How it might appear on the exam

• Direction T/F: the 2025 Problem 4d pattern: which way does $\lambda$ push smoothness, df, wiggliness, fit quality? Highest-confidence exam pattern for this atom.
• Penalty-formula recognition: 2023 Q3d-style: spot the wrong derivative ($g^{\prime }$ vs $g^{\prime \prime }$) in a stated penalty term.
• Effective dof intuition: “What is the effective df when $\lambda \to \infty$?” → 2 (straight line, two parameters: intercept + slope).
• Why use LOOCV here? Closed-form shortcut means LOOCV is essentially free for smoothing splines (and for OLS, via the hat matrix).
• Ridge analogy: “Smoothing splines are to function fitting what ridge regression is to coefficient estimation.” Stating this analogy is a high-confidence exam-quality answer.
• Method-comparison: when prefer smoothing spline over regression spline? When you don’t want to choose knots; when you want a continuous tuning parameter; when LOOCV is cheap.

Related

• regression-splines: same family of functions (natural cubic splines), different fitting objective.
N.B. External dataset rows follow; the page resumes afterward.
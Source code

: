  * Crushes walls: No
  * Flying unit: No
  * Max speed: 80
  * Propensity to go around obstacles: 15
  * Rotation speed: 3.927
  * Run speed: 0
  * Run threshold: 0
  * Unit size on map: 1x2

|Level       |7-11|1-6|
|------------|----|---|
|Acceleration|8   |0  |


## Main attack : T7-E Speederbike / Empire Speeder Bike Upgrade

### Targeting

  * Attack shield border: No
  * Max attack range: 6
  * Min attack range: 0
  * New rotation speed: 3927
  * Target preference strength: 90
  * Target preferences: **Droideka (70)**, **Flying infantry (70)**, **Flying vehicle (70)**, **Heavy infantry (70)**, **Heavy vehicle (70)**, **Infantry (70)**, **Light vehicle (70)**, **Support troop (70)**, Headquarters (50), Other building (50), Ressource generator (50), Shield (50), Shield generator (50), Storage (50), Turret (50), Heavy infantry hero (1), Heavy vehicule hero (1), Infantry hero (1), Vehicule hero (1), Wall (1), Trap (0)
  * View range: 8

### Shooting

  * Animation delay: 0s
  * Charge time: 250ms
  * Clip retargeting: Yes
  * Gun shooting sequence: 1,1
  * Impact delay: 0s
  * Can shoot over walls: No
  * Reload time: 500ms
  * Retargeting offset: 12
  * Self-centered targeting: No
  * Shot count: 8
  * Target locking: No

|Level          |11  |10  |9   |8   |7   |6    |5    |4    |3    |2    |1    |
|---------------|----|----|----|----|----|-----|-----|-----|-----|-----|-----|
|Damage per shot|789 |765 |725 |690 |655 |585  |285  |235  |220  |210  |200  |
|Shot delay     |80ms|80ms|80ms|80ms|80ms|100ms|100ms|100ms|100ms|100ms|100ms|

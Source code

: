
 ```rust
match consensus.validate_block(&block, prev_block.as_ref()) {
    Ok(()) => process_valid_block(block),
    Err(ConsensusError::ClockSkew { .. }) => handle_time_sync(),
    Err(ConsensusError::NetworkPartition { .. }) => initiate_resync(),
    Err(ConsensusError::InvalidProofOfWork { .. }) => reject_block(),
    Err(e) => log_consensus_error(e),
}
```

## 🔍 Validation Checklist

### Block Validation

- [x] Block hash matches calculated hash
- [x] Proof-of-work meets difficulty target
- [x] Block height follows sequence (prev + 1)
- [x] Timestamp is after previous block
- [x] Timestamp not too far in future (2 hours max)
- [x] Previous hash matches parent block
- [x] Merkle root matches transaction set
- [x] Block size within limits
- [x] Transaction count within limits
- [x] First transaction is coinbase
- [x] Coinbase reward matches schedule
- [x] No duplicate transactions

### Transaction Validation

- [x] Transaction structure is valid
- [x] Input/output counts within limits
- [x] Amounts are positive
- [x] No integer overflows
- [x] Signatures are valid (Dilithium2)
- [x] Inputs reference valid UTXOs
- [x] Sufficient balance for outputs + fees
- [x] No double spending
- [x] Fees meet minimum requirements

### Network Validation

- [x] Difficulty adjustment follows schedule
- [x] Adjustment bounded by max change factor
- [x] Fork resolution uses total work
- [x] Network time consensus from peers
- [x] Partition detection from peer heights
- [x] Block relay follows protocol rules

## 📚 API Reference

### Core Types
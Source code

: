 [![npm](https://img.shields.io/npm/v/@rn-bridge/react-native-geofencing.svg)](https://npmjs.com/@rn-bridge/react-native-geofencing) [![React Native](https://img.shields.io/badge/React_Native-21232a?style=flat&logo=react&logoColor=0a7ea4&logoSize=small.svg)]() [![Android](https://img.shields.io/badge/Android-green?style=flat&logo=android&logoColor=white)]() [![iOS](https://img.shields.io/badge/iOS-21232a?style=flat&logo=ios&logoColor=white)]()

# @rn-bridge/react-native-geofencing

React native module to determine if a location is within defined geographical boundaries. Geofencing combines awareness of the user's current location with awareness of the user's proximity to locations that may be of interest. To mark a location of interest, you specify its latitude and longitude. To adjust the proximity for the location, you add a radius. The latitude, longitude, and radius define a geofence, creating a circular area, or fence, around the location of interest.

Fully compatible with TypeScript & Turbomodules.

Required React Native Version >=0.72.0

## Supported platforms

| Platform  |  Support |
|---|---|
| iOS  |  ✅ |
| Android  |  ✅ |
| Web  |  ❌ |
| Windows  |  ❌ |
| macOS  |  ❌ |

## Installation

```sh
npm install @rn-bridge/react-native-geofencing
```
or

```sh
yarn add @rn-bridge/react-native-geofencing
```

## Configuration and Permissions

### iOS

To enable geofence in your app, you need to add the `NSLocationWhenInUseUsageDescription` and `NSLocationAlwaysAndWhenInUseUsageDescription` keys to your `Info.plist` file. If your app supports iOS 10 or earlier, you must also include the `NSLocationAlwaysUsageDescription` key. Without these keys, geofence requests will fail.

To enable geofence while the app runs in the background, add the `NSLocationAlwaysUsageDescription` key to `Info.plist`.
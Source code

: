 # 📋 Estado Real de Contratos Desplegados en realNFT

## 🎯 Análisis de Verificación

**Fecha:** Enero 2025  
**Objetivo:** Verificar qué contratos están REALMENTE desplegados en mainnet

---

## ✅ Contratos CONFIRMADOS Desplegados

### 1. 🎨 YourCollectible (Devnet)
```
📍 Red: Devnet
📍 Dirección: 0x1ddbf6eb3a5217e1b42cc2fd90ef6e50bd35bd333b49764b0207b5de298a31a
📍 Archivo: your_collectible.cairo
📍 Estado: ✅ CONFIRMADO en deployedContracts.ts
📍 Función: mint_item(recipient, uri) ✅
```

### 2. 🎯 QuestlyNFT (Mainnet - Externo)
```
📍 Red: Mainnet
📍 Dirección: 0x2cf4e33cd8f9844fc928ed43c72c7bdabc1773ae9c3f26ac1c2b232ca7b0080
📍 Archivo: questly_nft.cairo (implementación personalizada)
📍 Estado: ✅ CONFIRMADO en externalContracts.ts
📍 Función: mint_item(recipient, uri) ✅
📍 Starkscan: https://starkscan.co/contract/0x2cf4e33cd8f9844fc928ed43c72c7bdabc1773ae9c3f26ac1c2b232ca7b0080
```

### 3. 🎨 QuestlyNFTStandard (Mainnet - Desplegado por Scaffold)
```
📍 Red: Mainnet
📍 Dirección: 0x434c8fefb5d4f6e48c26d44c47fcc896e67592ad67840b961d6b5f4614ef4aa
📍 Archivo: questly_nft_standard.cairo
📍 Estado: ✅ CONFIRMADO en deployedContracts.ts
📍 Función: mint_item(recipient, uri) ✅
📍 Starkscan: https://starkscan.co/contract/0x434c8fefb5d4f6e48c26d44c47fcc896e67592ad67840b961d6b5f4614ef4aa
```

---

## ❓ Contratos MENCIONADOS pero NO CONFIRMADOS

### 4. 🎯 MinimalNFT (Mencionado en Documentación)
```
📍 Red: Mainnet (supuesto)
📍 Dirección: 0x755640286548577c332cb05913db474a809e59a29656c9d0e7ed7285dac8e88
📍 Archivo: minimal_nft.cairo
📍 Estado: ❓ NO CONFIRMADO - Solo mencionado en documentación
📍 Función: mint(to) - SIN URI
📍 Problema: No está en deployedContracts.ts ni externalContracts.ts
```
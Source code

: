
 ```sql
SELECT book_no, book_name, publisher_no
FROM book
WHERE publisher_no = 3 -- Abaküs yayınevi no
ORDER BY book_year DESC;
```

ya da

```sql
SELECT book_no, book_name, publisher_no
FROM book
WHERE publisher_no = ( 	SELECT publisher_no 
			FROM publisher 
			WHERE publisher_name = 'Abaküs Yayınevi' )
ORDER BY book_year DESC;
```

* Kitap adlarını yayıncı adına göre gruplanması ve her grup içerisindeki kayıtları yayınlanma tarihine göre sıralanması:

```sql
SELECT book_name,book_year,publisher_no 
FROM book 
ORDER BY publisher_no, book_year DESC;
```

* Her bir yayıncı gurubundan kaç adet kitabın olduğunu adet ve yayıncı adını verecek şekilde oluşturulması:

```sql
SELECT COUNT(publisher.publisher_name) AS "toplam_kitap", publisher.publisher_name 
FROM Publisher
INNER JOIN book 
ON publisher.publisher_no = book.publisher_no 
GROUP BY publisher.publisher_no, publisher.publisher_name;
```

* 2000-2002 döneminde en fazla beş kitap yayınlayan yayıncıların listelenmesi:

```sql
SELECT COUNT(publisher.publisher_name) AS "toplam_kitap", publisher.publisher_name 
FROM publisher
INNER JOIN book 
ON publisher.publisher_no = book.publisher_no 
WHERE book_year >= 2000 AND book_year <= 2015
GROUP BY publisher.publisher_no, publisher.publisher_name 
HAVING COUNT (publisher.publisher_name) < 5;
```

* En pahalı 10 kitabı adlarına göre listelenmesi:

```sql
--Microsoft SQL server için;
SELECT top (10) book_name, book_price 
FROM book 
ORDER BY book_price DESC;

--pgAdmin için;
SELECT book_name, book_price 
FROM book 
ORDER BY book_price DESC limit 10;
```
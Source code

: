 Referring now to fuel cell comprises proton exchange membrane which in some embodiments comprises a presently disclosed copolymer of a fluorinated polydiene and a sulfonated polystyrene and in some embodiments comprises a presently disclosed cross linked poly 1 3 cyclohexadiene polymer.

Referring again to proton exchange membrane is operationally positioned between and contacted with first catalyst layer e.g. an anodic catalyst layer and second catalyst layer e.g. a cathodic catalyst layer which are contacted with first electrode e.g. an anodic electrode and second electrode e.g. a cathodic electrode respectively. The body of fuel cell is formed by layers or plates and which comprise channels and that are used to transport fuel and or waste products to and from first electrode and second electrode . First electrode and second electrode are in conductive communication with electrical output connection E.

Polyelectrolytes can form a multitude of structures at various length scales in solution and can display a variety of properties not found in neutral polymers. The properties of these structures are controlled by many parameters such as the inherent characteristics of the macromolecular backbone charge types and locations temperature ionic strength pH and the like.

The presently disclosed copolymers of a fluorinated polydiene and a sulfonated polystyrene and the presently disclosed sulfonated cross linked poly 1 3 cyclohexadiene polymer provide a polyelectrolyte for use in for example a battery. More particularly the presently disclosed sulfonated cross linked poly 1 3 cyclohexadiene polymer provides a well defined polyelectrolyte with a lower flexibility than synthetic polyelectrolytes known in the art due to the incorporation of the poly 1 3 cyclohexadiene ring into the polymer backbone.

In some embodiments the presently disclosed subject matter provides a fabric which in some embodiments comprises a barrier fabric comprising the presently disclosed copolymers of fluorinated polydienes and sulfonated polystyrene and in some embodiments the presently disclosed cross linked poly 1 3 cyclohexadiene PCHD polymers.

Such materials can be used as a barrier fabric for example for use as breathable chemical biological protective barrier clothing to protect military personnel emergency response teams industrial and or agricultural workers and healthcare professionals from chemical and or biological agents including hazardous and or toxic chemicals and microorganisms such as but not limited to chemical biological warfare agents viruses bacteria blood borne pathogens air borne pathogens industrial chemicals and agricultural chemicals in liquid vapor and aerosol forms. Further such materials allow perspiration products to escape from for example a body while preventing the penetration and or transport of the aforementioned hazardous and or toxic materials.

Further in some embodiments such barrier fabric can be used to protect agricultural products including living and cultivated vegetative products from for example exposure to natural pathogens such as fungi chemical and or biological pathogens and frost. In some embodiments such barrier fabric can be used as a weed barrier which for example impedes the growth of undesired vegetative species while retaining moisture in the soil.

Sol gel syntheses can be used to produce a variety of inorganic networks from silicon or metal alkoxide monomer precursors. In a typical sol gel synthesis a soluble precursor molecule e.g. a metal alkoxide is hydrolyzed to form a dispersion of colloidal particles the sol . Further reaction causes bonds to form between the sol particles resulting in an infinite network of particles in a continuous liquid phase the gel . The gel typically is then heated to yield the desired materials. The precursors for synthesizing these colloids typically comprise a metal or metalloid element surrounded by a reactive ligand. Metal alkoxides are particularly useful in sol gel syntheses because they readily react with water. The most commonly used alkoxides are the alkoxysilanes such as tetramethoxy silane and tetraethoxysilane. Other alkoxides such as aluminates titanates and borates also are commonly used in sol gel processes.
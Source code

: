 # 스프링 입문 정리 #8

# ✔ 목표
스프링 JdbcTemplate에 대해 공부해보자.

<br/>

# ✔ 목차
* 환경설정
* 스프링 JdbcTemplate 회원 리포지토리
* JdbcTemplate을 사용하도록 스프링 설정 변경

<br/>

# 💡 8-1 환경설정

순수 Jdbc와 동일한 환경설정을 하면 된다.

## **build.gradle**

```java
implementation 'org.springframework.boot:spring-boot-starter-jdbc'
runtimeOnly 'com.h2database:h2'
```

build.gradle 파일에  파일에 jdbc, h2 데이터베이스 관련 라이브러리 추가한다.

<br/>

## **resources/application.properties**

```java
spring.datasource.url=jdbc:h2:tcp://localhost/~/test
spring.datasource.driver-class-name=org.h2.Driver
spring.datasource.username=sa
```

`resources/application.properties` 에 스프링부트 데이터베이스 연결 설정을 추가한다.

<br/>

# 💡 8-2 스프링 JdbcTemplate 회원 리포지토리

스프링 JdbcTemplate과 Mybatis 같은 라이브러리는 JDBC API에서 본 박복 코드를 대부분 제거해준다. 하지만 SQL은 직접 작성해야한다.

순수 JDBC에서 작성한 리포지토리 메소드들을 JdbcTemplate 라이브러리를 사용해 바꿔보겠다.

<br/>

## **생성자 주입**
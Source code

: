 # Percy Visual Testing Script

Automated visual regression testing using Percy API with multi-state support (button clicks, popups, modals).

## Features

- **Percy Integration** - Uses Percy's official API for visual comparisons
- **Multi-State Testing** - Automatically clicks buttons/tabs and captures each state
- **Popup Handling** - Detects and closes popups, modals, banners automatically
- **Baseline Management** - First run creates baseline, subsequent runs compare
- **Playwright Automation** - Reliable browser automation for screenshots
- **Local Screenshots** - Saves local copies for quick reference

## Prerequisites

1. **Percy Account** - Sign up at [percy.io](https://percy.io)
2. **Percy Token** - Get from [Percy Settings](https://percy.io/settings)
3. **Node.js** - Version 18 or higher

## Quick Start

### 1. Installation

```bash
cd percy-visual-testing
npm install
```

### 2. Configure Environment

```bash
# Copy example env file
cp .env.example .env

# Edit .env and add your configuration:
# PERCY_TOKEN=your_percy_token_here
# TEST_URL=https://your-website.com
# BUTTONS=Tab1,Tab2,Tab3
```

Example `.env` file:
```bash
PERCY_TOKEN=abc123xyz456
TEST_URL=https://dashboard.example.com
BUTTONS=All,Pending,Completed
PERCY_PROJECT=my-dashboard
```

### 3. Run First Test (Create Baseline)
The smoothing spline minimiser is a natural cubic spline.
• ridge-regression: the canonical “loss + L2 penalty” structural analogue. The prof draws this analogy explicitly.
• regularization: the cross-cutting Specials atom; smoothing-spline $\lambda$ is one of the prof’s headline regularizers.
• cross-validation: preferred way to choose $\lambda$; LOOCV is the standard because of the closed-form shortcut.
• leave-one-out-cv: the LOOCV shortcut formula here is structurally identical to the OLS hat-matrix shortcut.
• generalized-additive-models: smoothing splines slot in as one of the $f_j$ choices via s(...) in gam().